I don't submit my work enough. I know I should. But I don't. Partly because I have this fear of sending my work out in the world before it's "good enough," before it's mature enough, and readable enough. Partly because in the last three years or so I have been trying to write seriously, I have met too many people who are more eager to publish than to write things that deserve to be published. Often times I am scared that I am becoming one of them. Which, for me, means that I am lacking those critical faculties which would inform me about the quality of my work. So, this is what I tell myself:
It's more important to keep going back to the writing table, than it is to seek publication.

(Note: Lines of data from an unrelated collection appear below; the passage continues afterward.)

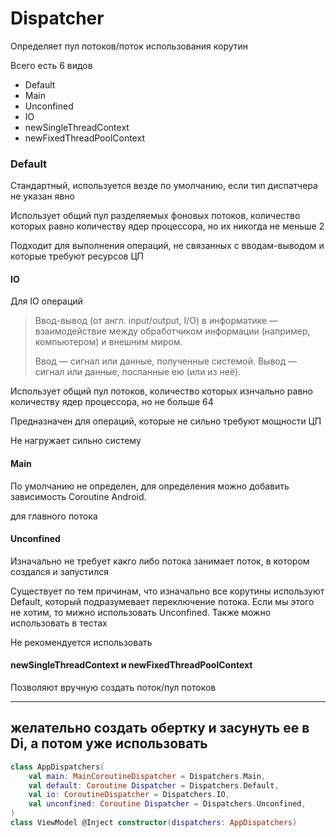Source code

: # Dispatcher 

Определяет пул потоков/поток использования корутин


Всего есть 6 видов 

- Default
- Main
- Unconfined
- IO
- newSingleThreadContext
- newFixedThreadPoolContext


### Default

Стандартный, используется везде по умолчанию, если тип диспатчера не указан явно

Использует общий пул разделяемых фоновых потоков, количество которых равно количеству ядер процессора, но их никогда не меньше 2

Подходит для выполнения операций, не связанных с вводам-выводом и которые требуют ресурсов ЦП

#### IO

Для IO операций 

>Ввод-вывод (от англ. input/output, I/O) в информатике — взаимодействие между обработчиком информации (например, компьютером) и внешним миром.
>
>Ввод — сигнал или данные, полученные системой.
Вывод — сигнал или данные, посланные ею (или из неё).

Использует общий пул потоков, количество которых изнчально равно количеству ядер процессора, но не больше 64

Предназначен для операций, которые не сильно требуют мощности ЦП

Не нагружает сильно систему

#### Main
По умолчанию не определен, для определения можно добавить зависимость Coroutine Android. 

для главного потока 

#### Unconfined
Изначально не требует какго либо потока
занимает поток, в котором создался и запустился

Существует по тем причинам, что изначально все корутины используют Default, который подразумевает переключение потока. Если мы этого не хотим, то мижно использовать Unconfined. Также можно использовать в тестах

Не рекомендуется использовать 

#### newSingleThreadContext и newFixedThreadPoolContext

Позволяют вручную создать поток/пул потоков

---
желательно создать обертку и засунуть ее в Di, а потом уже использовать 
---

```kotlin
class AppDispatchers(
    val main: MainCoroutineDispatcher = Dispatchers.Main,
    val default: Coroutine Dispatcher = Dispatchers.Default,
    val io: CoroutineDispatcher = Dispatchers.IO,
    val unconfined: Coroutine Dispatcher = Dispatchers.Unconfined,
)
class ViewModel @Inject constructor(dispatchers: AppDispatchers)
```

But, then, I know it's equally important to be published, once the work is "good enough." I mean, if Toni Morrison or Pablo Neruda had kept their writings locked up in cute little journals in their reading-room drawers, I wouldn't be who am I today. So, both are equally important. Writing and publishing. I still think, it's extremely harmful for a writer to seek venues to publish one's work before it has matured fully, but once it has, it's important to work for that venue with the same enthusiasm that one has tried to seek within oneself during the process of writing.
Now, there's something that I have realized in the last one month, while working on my chapbook manuscript. Even if I think that a poem is complete now, chances are, I will get back to it, and do major revisions in the near future. In fact, two of the poems that I have been taking up lots of my revisioning time are the ones which were accepted by journals relatively easily. In short, my perceptions of a poem changes over time, and it's important to value that process.
If you're wondering, why am I engaging in this long gourchandrika, let me just get to the point: I am in an aggressive submission mode right now. My goal is to submit five of my poems to ten venues before the end of this month.